Backtalk Script Language
Tutorial

Version 1.3.29

© 2003: Jan Wolter, Steve Weiss

1. Introduction

Backtalk's script language is, well, unusual. It's a stack-based language, which means everything is written backwards. If you know the Postscript language then Backtalk's language will be very familiar. If you know the Forth language, then you have the basic idea. However, most likely you don't and probably Backtalk scripts will look totally weird to you. If you've used an old Hewlett-Packard RPN calculator or have a reasonably good grounding in computer science then at least you have the advantage of knowing about postfix notation.

This document is meant to give a enough of a basic introduction to the Backtalk script language to help you figure out what you are seeing when you look at a script, and make simple changes.

For full details of the language, see the Backtalk Script Language Reference Manual.

2. Postfix Notation and Stacks

This section introduces the basic idea of the Reverse Polish or Infix Notation used by Backtalk.

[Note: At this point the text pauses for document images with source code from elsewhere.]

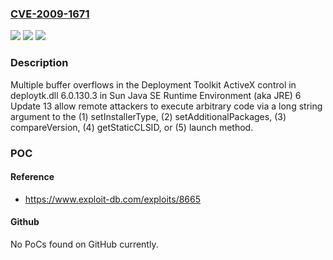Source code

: ### [CVE-2009-1671](https://cve.mitre.org/cgi-bin/cvename.cgi?name=CVE-2009-1671)
![](https://img.shields.io/static/v1?label=Product&message=n%2Fa&color=blue)
![](https://img.shields.io/static/v1?label=Version&message=n%2Fa&color=blue)
![](https://img.shields.io/static/v1?label=Vulnerability&message=n%2Fa&color=brighgreen)

### Description

Multiple buffer overflows in the Deployment Toolkit ActiveX control in deploytk.dll 6.0.130.3 in Sun Java SE Runtime Environment (aka JRE) 6 Update 13 allow remote attackers to execute arbitrary code via a long string argument to the (1) setInstallerType, (2) setAdditionalPackages, (3) compareVersion, (4) getStaticCLSID, or (5) launch method.

### POC

#### Reference
- https://www.exploit-db.com/exploits/8665

#### Github
No PoCs found on GitHub currently.


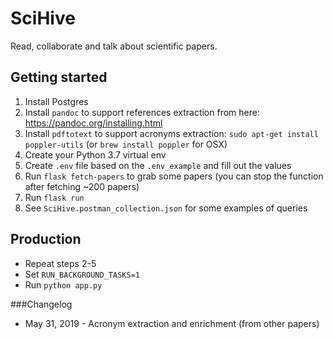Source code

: # SciHive 

Read, collaborate and talk about scientific papers.

## Getting started
1. Install Postgres
2. Install `pandoc` to support references extraction from here: https://pandoc.org/installing.html
3. Install `pdftotext` to support acronyms extraction: `sudo apt-get install poppler-utils` (or `brew install poppler` for OSX)
4. Create your Python 3.7 virtual env
5. Create `.env` file based on the `.env_example` and fill out the values
6. Run `flask fetch-papers` to grab some papers (you can stop the function after fetching ~200 papers) 
7. Run `flask run`
8. See `SciHive.postman_collection.json` for some examples of queries


## Production
- Repeat steps 2-5
- Set `RUN_BACKGROUND_TASKS=1` 
- Run `python app.py`

###Changelog

- May 31, 2019 - Acronym extraction and enrichment (from other papers)
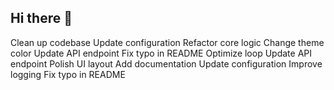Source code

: ## Hi there 👋

<!--
**6eseeingu/6eseeingu** is a ✨ _special_ ✨ repository because its `README.md` (this file) appears on your GitHub profile.

Here are some ideas to get you started:

- 🔭 I’m currently working on ...
- 🌱 I’m currently learning ...
- 👯 I’m looking to collaborate on ...
- 🤔 I’m looking for help with ...
- 💬 Ask me about ...
- 📫 How to reach me: ...
- 😄 Pronouns: ...
- ⚡ Fun fact: ...
-->
Clean up codebase
Update configuration
Refactor core logic
Change theme color
Update API endpoint
Fix typo in README
Optimize loop
Update API endpoint
Polish UI layout
Add documentation
Update configuration
Improve logging
Fix typo in README
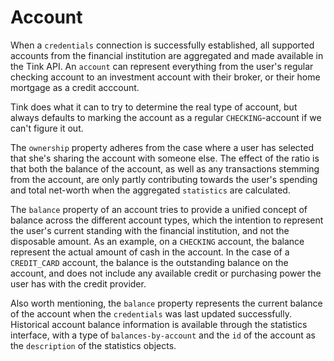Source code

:# Account
  
When a <code>credentials</code> connection is successfully established, all supported accounts from the financial institution are aggregated and made available in the Tink API. An <code>account</code> can represent everything from the user's regular checking account to an investment account with their broker, or their home mortgage as a credit acccount.

Tink does what it can to try to determine the real type of account, but always defaults to marking the account as a regular <code>CHECKING</code>-account if we can't figure it out.

The <code>ownership</code> property adheres from the case where a user has selected that she's sharing the account with someone else. The effect of the ratio is that both the balance of the account, as well as any transactions stemming from the account, are only partly contributing towards the user's spending and total net-worth when the aggregated <code>statistics</code> are calculated.

The <code>balance</code> property of an account tries to provide a unified concept of balance across the different account types, which the intention to represent the user's current standing with the financial institution, and not the disposable amount. As an example, on a <code>CHECKING</code> account, the balance represent the actual amount of cash in the account. In the case of a <code>CREDIT_CARD</code> account, the balance is the outstanding balance on the account, and does not include any available credit or purchasing power the user has with the credit provider.
    
Also worth mentioning, the <code>balance</code> property represents the current balance of the account when the <code>credentials</code> was last updated successfully. Historical account balance information is available through the statistics interface, with a type of <code>balances-by-account</code> and the <code>id</code> of the account as the <code>description</code> of the statistics objects.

In a typical procedural computer language, you might write a statement like this:

   print("The answer is ",(abs(x) + 1) * 5);
This is a mixture of prefix notation and infix notation. The print and abs function are in prefix notation. The operator name preceeds a list of arguments. The + and * functions are in infix notation, with function name in between its arguments.

Postfix notation writes the operator after the arguments. So the statement above would be written as:

   "The answer is " x abs 1 + 5 * print
That's pretty weird looking. Let's take a simpler example:
   2 1 + 5 * print
This says:
  1. Take the number 2.
  2. Take the number 1.
  3. Add the two things you have and keep the result.
  4. Take the number 5.
  5. Multiply the two things you have and keep the result.
  6. Print everything you have.
So this prints the number 15. Note that we didn't need parenthesis to distinguish between (1 + 2)*5 and 1 + (2 * 5). That kind of ambiguity happens only with infix operators.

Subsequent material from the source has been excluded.